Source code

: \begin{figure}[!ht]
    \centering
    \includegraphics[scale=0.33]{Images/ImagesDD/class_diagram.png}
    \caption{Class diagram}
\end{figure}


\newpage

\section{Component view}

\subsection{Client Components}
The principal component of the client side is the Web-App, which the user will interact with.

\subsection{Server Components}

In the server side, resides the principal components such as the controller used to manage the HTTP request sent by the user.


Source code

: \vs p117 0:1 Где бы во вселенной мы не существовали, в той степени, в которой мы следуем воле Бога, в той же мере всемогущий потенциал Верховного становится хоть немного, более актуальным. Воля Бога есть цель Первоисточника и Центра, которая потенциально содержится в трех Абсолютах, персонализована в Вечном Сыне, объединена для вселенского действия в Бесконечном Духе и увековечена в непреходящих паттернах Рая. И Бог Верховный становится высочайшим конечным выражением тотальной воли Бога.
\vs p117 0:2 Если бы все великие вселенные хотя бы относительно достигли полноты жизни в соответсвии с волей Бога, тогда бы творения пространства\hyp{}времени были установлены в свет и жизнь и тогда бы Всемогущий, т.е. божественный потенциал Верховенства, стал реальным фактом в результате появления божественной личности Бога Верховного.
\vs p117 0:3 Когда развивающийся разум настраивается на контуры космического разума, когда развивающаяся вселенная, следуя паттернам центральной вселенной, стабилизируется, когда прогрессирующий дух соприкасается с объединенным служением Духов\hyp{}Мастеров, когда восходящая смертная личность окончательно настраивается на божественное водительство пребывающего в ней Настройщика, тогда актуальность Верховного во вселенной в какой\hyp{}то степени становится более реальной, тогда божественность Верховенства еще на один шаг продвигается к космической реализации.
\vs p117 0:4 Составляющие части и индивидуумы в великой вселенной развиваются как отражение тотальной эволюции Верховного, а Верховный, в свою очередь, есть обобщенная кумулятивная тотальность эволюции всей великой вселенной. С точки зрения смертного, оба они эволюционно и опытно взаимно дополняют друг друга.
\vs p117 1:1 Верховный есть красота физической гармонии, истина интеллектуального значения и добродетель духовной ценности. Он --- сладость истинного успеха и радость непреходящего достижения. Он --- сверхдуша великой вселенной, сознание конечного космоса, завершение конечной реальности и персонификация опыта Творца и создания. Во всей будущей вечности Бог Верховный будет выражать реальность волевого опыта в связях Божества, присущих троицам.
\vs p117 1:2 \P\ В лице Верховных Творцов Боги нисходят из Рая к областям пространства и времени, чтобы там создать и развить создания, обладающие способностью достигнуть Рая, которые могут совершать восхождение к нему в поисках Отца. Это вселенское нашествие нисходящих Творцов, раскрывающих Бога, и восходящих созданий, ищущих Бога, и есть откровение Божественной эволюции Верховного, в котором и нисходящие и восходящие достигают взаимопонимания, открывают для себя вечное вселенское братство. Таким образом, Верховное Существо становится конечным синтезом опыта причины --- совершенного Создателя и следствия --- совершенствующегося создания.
+===+
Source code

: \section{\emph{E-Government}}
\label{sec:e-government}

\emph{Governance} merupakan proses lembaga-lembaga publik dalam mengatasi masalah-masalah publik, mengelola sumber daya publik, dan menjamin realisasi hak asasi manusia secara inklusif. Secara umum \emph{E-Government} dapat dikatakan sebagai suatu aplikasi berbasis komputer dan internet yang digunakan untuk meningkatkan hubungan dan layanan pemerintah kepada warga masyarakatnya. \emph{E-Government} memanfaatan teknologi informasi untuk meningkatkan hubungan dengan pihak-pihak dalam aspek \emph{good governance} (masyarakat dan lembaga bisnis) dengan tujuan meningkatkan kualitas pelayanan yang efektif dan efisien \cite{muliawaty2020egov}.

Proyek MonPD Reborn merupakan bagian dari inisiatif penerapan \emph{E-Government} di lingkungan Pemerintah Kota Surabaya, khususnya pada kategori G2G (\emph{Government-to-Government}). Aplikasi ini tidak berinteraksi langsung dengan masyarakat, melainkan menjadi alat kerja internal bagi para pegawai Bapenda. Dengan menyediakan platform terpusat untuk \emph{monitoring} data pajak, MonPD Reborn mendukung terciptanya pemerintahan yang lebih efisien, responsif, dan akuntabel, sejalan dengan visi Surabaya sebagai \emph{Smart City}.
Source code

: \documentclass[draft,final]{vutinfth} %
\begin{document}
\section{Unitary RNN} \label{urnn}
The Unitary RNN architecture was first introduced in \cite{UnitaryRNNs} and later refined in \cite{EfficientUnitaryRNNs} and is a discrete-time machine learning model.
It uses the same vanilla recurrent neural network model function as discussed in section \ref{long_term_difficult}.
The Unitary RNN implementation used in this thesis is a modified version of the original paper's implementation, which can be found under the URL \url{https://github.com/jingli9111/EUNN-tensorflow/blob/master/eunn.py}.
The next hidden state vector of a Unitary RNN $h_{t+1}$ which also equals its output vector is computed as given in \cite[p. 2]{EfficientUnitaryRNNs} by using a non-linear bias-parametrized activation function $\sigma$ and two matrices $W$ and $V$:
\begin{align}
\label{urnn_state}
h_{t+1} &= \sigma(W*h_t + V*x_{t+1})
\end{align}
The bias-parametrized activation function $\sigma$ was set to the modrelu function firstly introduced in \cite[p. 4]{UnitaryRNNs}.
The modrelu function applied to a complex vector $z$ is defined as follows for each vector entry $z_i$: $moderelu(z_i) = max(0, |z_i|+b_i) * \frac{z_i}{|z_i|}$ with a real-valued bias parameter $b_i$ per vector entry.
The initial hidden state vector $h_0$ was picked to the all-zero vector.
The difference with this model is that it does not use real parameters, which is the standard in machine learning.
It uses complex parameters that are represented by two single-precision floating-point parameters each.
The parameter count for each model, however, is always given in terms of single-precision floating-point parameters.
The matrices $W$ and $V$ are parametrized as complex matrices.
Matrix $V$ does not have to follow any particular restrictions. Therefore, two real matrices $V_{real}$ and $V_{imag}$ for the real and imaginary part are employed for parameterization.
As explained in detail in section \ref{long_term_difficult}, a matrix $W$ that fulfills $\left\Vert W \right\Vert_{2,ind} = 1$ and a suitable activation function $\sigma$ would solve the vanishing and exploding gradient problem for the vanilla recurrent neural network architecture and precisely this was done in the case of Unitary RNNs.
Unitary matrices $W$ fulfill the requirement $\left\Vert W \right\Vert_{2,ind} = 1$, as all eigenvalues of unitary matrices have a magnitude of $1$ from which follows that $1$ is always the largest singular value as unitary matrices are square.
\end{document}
+===+
# EXERCISE OBJECTIVE:
Among the lines of the material, find those that hold the word "begin" and copy them.

# TASK ANSWER:
: \begin{figure}[!ht]
\begin{document}
\begin{align}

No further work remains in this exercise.